Ia mengatakan, pergeseran konsumsi masyarakat ke rokok yang harganya jauh lebih murah ini turut mempengaruhi penerimaan cukai pada semester I-2025 yang tumbuh 7,3% menjadi Rp 109,2 triliun. Sebab, penerimaan naik tanpa adanya kebijakan kenaikan tarif cukai rokok pada tahun ini.
"Khususnya pergeseran konsumsi dari sigaret kretek mesin ke sigaret kretek tangan atau jenis rokok dengan harga lebih terjangkau turut menjadi faktor yang mempengaruhi dinamika tersebut," ujar Djaka dalam Rapat Dengar Pendapat dengan Komisi XI DPR RI, dikutip lagi pada Senin (28/7/2025).
Bila merujuk pada data produksi rokok dan penerimaan negara, memang mengalami pergerakan seiring dengan penerapan tarif cukai hasil tembakau.
Berdasarkan data Ditjen Bea Cukai pada 2022, penerimaan cukai hasil tembakau mencapai Rp 218,3 triliun dengan produksi 323,9 miliar batang saat kenaikan tarif rata-rata 12% pada tahun itu. Sementara pada 2023 produksi menurun menjadi 318,1 miliar batang yang menyebabkan penerimaan cukai hasil tembakau menjadi Rp 213,5 triliun saat adanya kebijakan kenaikan tarif 10%.
Lalu, pada 2024, produksi kembali menurun menjadi 317,4 miliar batang, namun penerimaan meningkat menjadi Rp 216.9 triliun dengan kenaikan tarif yang dipertahankan tetap pada level 10%. Pada tahun ini, pemerintah memutuskan untuk tak menaikan tarif CHT melainkan hanya sebatas penetapan perubahan harga jual eceran rokok saja.
Di tengah kondisi itu, produksi rokok masih mengalami penurunan sampai dengan semester I-2025 yang hanya sebanyak 142,6 miliar batang. Pada semester I-2024 masih jauh lebih tinggi yakni 146,18 miliar batang.

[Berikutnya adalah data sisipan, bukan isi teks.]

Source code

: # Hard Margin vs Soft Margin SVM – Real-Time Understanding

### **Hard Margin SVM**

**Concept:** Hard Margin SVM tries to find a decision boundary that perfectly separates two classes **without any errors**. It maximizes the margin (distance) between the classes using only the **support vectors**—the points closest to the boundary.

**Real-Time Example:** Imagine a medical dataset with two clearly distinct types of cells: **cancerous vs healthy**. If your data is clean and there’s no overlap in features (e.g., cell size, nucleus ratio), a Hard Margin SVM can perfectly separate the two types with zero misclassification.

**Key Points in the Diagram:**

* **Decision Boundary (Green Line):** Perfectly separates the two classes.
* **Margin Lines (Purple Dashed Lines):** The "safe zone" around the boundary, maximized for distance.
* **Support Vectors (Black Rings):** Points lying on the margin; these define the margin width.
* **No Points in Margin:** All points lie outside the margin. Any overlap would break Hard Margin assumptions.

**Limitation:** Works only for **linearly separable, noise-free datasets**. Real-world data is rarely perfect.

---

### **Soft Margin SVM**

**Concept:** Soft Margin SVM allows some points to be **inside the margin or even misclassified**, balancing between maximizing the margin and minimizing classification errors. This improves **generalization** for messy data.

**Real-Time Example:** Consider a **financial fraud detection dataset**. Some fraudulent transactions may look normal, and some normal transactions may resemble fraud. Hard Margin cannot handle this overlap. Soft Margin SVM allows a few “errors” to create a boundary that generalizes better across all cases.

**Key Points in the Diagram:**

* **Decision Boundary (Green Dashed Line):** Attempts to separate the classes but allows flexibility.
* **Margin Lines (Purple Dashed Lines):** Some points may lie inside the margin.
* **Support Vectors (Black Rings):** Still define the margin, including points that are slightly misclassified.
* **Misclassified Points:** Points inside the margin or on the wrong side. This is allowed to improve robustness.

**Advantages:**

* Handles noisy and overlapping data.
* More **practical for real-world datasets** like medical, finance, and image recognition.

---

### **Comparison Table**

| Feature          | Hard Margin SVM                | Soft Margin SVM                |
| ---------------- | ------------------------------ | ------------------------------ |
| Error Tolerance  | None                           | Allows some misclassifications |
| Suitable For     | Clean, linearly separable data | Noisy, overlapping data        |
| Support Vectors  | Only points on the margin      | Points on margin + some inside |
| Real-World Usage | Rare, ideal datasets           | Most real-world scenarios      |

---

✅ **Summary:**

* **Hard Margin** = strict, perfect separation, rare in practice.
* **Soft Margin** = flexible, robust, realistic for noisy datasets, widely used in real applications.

Per Juni 2025 saja produksi rokok hanya sebanyak 24,8 miliar batang, turun 5,7% dibandingkan Mei tahun ini (month to month/mtm). Produksi tersebut juga jatuh 3,2% dibandingkan periode yang sama tahun lalu (year on year/yoy).

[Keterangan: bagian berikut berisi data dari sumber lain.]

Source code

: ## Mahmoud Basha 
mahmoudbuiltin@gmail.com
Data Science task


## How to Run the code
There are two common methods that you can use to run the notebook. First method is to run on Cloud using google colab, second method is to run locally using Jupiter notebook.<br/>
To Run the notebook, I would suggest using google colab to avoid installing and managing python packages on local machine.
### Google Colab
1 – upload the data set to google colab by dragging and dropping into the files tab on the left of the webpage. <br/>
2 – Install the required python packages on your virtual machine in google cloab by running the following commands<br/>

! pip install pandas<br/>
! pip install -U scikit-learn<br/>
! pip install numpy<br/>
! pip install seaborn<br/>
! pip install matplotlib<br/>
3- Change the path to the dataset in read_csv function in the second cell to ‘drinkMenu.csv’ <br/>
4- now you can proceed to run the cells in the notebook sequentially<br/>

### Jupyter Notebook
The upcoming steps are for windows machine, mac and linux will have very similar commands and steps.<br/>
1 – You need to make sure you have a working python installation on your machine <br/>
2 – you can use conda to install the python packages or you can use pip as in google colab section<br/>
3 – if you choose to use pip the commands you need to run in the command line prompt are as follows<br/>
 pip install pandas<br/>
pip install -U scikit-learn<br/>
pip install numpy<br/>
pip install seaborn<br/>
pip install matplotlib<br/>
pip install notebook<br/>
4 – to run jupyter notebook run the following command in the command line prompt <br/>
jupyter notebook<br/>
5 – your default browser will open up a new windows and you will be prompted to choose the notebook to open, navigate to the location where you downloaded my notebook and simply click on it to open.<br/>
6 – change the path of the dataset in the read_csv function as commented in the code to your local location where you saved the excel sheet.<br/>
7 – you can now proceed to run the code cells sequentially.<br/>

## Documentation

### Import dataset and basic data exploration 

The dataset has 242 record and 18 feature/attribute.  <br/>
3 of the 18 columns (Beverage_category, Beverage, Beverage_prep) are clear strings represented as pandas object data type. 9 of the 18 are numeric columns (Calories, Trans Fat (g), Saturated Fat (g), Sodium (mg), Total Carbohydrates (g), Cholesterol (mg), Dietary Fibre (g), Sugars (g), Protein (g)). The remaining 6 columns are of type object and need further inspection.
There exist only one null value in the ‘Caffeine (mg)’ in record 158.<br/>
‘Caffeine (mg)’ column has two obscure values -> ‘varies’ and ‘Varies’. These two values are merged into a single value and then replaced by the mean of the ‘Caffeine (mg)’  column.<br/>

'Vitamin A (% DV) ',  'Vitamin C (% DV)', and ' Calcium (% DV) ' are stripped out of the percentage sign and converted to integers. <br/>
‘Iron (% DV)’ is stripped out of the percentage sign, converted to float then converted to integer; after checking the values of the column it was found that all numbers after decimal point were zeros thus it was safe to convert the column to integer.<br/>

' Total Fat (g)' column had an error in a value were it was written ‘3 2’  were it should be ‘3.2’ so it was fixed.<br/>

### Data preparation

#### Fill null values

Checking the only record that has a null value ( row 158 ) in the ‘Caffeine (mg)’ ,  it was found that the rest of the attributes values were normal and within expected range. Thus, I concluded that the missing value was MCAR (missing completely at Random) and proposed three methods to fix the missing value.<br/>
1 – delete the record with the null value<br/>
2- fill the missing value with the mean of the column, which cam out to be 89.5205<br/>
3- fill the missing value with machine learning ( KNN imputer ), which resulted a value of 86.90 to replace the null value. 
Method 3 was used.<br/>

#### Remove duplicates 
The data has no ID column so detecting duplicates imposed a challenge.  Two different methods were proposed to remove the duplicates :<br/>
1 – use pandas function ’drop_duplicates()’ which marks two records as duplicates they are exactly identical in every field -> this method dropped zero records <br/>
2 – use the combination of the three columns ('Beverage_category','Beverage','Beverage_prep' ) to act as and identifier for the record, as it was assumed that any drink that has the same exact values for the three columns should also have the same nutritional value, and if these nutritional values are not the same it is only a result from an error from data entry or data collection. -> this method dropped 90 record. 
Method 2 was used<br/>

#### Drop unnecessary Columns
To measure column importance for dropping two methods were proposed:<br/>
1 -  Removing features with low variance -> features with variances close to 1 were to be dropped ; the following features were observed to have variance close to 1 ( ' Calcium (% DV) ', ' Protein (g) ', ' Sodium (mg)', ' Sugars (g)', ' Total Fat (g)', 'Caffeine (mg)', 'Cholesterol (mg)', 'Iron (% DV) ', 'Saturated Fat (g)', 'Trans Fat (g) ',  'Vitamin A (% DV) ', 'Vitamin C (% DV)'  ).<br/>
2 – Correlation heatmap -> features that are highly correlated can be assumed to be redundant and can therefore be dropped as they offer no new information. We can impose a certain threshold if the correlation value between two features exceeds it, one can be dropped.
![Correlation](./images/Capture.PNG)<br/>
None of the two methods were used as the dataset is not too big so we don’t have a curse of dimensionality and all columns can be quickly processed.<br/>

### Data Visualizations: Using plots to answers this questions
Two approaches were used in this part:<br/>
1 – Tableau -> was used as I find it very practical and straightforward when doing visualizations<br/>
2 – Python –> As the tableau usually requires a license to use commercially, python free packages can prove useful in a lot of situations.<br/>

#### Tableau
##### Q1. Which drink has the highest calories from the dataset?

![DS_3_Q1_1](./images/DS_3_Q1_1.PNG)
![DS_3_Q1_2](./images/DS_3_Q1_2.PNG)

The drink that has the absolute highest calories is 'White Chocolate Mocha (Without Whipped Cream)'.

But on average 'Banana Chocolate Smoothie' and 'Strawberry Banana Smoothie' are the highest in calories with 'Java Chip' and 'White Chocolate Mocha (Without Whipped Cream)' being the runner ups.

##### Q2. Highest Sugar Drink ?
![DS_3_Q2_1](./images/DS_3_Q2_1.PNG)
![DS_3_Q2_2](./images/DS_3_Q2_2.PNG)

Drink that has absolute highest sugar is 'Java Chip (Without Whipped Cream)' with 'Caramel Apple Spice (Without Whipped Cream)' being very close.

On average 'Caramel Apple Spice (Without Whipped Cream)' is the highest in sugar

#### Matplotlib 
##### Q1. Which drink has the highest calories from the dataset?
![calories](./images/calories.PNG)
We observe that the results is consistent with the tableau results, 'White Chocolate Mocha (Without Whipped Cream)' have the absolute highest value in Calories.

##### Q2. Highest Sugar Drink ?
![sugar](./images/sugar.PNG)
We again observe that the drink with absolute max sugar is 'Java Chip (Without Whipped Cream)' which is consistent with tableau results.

Produksi rokok pada Juni itu turun setelah melambung pada Mei 2025 (26,3 miliar batang). Produksi bulan lalu merupakan yang tertinggi sepanjang tahun ini.

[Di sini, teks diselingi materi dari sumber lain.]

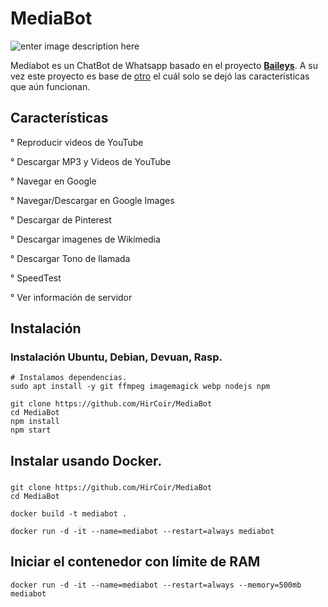 # MediaBot

![enter image description here](https://hircoir.ml/temp/github-contribution-grid-snake.svg)

Mediabot es un ChatBot de Whatsapp  basado en el proyecto  **[Baileys](https://github.com/adiwajshing/Baileys)**.  A su vez este proyecto es base de [otro](https://github.com/DikaArdnt/Hisoka-Morou) el cuál solo se dejó las características que aún funcionan.
## Características
° Reproducir videos de YouTube

° Descargar MP3 y Videos de YouTube

° Navegar en Google

° Navegar/Descargar en Google Images

° Descargar de Pinterest

° Descargar imagenes de Wikimedia

° Descargar Tono de llamada

° SpeedTest

° Ver información de servidor

## Instalación
### Instalación Ubuntu, Debian, Devuan, Rasp.

    # Instalamos dependencias.
    sudo apt install -y git ffmpeg imagemagick webp nodejs npm
    
    git clone https://github.com/HirCoir/MediaBot
    cd MediaBot
    npm install
    npm start
## Instalar usando Docker.
### 

    git clone https://github.com/HirCoir/MediaBot
    cd MediaBot

    docker build -t mediabot .

    docker run -d -it --name=mediabot --restart=always mediabot
## Iniciar el contenedor con límite de RAM

    docker run -d -it --name=mediabot --restart=always --memory=500mb mediabot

Secara keseluruhan, produksi rokok Januari-Juni 2025 mencapai 142,6 miliar batang atau turun 2,5% dibandingkan periode yang sama tahun lalu. Bila dirunut sejak 2018-2025, produksi rokok Januari-Juni 2025 adalah yang terendah dalam delapan tahun, kecuali pada 2023.
Dengan kondisi itu, Djaka masih optimistis mampu mengerek penerimaan kepabeanan dan cukai sepanjang tahun ini. Sebab, ia mengaku sudah memiliki beberapa strategi untuk menjaga kesinambungan penerimaan negara dari sisi bea dan cukai.
"Dengan tetap menjaga keseimbangan antara fasilitasi dan pengawasan serta adaptif terhadap dinamika perekonomian global dan nasional," ujarnya.
Strategi itu terdiri dari enam kebijakan: Pertama, intensifikasi kebijakan tarif cukai hasil tembakau (CHT) dengan dana bagi hasil cukai hasil tembakau (DBHCHT) sebagai bantalan kebijakan; Kedua, intensifikasi tarif bea masuk komoditas tertentu; Ketiga, ekstensifikasi barang kena cukai; Keempat, perluasan basis penerimaan bea keluar; Kelima, penguatan nilai pabean dan pengembangan klasifikasi barang yang adaptif; Keenam, penguatan program kolaboratif Kementerian Keuangan.